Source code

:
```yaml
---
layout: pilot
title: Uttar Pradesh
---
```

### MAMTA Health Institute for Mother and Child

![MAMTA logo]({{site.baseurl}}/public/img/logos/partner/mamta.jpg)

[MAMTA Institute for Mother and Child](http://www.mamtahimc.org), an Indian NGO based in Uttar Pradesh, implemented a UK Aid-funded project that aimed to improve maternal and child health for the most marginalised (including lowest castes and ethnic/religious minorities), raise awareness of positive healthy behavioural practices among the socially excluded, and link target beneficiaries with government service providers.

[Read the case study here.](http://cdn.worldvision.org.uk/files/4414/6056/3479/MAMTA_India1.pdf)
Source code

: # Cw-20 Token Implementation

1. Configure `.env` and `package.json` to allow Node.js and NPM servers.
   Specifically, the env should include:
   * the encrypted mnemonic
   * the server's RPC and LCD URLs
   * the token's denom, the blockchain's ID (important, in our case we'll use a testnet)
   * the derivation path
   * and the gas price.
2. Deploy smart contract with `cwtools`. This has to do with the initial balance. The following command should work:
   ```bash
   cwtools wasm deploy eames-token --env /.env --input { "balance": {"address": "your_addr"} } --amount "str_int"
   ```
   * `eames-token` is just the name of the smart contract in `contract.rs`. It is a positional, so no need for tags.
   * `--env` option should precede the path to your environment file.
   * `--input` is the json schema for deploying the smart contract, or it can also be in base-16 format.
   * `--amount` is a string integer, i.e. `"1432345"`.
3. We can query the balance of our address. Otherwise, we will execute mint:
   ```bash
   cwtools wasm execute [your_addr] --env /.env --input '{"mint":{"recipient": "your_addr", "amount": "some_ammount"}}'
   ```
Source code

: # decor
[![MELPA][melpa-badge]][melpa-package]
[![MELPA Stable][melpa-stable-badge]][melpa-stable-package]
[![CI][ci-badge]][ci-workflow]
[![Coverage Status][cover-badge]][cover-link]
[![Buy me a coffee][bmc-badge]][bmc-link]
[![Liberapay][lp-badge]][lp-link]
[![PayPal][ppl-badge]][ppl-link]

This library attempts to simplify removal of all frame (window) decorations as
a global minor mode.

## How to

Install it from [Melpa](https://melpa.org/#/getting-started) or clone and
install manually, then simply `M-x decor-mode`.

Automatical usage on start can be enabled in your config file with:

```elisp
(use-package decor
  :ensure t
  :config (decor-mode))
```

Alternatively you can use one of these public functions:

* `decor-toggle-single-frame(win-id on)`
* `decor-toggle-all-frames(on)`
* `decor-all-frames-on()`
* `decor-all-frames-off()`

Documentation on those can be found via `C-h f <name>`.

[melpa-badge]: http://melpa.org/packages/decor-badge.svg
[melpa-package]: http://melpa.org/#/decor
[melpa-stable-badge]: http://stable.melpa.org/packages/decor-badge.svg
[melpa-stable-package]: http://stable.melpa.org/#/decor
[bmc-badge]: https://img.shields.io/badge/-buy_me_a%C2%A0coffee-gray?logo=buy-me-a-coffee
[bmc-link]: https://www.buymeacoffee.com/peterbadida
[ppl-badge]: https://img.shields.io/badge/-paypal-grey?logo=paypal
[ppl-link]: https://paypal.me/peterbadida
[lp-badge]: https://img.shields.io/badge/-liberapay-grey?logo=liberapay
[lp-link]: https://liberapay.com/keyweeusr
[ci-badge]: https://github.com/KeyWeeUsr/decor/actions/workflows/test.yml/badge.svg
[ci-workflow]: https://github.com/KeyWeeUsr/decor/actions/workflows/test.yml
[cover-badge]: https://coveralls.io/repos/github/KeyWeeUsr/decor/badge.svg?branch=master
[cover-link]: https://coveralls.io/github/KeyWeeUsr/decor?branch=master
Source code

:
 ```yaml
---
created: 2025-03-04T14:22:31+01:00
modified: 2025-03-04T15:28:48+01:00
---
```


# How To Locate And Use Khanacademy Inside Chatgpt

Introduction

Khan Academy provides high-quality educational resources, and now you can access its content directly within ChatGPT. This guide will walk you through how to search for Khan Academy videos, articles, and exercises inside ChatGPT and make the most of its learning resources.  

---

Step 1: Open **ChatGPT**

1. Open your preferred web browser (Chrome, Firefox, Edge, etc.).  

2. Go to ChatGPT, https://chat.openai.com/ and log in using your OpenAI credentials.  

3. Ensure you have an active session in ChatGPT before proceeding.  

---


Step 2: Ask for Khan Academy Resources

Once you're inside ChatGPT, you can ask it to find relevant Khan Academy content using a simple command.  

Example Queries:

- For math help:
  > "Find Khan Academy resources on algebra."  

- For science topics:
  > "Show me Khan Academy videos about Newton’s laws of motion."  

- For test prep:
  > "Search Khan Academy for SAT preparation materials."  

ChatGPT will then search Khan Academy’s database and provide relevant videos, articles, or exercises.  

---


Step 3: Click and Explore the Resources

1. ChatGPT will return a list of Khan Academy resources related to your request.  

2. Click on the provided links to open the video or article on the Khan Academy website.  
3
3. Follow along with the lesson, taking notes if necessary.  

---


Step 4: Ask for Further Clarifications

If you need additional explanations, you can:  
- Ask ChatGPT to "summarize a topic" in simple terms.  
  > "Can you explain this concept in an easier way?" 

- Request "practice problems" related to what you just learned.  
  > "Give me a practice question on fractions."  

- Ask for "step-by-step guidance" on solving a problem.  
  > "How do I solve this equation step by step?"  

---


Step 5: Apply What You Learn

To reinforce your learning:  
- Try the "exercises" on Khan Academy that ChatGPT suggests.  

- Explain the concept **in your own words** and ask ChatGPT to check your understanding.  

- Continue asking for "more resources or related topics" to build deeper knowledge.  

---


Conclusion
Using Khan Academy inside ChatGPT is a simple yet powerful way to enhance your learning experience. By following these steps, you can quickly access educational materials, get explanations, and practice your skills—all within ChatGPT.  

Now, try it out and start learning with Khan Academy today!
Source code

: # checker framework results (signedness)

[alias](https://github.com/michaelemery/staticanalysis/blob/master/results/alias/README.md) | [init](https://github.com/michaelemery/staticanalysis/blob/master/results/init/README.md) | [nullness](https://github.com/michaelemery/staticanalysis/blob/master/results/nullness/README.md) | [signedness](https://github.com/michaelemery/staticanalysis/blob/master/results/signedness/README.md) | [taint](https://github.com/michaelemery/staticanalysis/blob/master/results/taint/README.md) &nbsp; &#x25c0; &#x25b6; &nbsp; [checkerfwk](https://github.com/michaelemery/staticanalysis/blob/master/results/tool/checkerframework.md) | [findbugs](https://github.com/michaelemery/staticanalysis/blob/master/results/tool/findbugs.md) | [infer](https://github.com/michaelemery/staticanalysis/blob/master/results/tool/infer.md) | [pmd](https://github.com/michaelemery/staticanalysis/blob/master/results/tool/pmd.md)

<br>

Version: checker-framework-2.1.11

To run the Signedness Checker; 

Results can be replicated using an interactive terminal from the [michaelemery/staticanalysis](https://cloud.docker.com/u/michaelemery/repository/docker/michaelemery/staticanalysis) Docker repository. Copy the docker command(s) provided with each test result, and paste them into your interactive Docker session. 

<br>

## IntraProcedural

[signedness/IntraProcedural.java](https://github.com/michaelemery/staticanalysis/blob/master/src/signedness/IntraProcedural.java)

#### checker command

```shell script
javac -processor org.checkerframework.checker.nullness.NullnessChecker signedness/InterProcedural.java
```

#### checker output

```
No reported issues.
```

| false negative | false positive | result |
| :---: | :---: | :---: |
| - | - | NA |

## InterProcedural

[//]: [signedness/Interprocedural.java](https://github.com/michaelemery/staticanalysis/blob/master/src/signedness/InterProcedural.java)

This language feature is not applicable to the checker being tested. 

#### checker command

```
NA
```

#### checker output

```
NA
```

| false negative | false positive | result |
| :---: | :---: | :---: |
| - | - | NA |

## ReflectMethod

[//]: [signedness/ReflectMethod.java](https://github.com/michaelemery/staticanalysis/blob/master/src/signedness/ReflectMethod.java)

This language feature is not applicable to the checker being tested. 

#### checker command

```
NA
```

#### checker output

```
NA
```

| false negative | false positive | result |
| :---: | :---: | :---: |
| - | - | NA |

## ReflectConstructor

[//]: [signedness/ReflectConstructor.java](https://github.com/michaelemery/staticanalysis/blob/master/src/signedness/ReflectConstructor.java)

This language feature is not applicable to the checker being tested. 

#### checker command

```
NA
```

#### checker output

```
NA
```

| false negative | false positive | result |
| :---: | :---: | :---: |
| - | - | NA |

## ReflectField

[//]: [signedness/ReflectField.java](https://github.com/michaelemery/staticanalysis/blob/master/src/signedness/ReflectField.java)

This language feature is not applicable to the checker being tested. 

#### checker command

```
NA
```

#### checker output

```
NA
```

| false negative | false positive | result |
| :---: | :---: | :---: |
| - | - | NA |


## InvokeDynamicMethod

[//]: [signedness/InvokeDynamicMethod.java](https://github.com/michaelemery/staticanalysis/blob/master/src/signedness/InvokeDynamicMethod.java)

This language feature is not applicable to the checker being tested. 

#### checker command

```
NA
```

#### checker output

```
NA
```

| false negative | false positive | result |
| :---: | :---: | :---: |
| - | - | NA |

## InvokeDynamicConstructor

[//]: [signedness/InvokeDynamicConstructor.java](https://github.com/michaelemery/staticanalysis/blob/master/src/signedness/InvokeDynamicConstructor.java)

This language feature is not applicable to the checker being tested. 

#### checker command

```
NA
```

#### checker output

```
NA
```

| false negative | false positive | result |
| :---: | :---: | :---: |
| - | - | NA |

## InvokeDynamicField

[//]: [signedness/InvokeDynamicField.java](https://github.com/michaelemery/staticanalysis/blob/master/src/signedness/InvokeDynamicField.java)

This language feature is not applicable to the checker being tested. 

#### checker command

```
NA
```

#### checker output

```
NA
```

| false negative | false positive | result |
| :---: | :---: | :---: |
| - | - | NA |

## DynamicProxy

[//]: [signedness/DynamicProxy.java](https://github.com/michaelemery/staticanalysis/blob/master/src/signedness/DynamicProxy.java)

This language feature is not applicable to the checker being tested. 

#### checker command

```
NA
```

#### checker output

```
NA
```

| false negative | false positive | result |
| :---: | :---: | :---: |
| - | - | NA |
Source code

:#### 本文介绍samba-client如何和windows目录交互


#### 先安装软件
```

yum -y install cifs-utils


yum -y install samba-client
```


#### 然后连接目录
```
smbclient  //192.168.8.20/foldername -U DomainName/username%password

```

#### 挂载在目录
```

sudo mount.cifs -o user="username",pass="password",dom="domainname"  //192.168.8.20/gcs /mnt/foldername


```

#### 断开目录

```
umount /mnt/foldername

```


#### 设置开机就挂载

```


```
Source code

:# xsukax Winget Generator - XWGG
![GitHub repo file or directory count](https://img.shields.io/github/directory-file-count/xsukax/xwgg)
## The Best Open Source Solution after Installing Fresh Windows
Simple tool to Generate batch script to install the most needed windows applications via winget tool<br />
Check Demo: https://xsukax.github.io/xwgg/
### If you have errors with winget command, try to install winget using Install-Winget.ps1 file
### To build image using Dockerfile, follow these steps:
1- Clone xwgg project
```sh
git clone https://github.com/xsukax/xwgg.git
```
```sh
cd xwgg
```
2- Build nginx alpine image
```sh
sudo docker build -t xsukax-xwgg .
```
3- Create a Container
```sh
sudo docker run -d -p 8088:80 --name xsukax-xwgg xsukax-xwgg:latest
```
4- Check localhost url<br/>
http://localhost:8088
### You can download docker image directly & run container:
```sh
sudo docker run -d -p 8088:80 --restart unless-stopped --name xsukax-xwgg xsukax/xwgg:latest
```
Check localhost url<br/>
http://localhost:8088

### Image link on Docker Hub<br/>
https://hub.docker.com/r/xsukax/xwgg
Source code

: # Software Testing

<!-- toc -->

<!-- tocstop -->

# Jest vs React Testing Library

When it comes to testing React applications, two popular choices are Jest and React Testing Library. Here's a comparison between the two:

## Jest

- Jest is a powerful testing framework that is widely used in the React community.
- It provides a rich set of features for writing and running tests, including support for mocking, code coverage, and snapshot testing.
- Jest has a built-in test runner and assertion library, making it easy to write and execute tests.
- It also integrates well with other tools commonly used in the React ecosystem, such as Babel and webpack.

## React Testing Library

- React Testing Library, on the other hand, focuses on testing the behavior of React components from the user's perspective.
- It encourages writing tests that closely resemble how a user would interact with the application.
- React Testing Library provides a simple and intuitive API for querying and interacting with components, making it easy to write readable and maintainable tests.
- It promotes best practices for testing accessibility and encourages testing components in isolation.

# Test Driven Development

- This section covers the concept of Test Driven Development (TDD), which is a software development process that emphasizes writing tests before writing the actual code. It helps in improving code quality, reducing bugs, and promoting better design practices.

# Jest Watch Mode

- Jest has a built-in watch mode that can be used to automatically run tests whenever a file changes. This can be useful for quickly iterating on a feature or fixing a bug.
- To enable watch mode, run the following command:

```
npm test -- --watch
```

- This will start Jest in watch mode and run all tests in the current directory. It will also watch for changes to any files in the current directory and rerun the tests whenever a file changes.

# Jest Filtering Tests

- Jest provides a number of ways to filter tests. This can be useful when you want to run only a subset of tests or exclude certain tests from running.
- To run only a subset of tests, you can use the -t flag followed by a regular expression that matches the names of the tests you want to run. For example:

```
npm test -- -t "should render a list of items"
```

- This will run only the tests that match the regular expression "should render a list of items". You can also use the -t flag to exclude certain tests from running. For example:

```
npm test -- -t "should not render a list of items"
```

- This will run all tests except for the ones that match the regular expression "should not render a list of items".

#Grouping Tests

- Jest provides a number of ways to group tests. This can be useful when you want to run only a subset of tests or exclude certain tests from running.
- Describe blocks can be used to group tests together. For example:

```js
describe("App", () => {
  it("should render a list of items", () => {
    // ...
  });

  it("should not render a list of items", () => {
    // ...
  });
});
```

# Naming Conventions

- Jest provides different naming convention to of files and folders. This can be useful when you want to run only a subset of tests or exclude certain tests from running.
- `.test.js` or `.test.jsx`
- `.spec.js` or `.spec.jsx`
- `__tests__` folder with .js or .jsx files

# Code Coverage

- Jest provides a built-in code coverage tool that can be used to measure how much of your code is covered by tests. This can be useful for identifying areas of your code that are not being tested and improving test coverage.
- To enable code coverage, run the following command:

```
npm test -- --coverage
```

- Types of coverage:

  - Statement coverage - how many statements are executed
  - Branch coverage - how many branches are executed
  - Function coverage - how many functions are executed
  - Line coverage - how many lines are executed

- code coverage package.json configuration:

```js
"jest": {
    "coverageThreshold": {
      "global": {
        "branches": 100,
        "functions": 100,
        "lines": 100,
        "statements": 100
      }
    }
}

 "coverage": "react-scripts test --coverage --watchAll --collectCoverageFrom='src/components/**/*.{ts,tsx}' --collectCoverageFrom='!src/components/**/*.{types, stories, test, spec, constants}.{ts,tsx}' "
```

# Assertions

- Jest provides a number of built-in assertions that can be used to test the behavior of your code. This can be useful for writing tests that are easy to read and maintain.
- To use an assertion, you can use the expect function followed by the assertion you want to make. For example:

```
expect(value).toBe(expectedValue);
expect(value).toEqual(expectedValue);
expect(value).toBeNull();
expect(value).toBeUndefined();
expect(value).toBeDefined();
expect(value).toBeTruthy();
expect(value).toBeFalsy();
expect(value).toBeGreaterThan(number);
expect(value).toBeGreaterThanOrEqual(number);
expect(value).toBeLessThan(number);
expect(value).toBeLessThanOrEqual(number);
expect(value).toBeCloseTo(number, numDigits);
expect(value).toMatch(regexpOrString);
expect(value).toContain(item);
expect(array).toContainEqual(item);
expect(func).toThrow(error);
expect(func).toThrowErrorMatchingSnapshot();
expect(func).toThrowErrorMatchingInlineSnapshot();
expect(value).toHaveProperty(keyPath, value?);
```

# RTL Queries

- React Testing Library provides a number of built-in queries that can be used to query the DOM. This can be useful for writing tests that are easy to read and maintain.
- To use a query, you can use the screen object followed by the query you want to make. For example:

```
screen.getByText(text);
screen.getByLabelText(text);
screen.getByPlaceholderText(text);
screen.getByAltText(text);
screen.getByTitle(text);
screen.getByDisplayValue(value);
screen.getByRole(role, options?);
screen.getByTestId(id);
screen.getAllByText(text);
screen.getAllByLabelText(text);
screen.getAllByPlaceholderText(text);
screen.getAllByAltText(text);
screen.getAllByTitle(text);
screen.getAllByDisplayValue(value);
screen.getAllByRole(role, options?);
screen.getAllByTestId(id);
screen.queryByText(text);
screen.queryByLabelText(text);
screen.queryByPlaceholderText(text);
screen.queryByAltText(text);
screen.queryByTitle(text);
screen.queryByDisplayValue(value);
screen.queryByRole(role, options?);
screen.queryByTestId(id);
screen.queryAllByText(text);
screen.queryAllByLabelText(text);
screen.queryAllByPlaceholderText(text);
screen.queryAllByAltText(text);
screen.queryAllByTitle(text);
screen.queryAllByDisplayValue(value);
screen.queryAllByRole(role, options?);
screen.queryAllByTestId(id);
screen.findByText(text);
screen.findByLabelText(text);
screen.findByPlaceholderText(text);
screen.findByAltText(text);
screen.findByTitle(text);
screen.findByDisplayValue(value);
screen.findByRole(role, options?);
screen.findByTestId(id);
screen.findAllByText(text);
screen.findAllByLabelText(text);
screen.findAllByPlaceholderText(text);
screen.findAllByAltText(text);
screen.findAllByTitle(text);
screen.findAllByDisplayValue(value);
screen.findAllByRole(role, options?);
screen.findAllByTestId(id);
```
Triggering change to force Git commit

.....

[DESCRIPTION OF THE TASK] Only the lines from the first line of the records through the one containing "[MAMTA Institute for" should be reproduced, exactly, with both of them included.

[RESPONSE TO THIS EXERCISE]
Source code

:
```yaml
---
layout: pilot
title: Uttar Pradesh
---
```

### MAMTA Health Institute for Mother and Child

![MAMTA logo]({{site.baseurl}}/public/img/logos/partner/mamta.jpg)

[MAMTA Institute for Mother and Child](http://www.mamtahimc.org), an Indian NGO based in Uttar Pradesh, implemented a UK Aid-funded project that aimed to improve maternal and child health for the most marginalised (including lowest castes and ethnic/religious minorities), raise awareness of positive healthy behavioural practices among the socially excluded, and link target beneficiaries with government service providers.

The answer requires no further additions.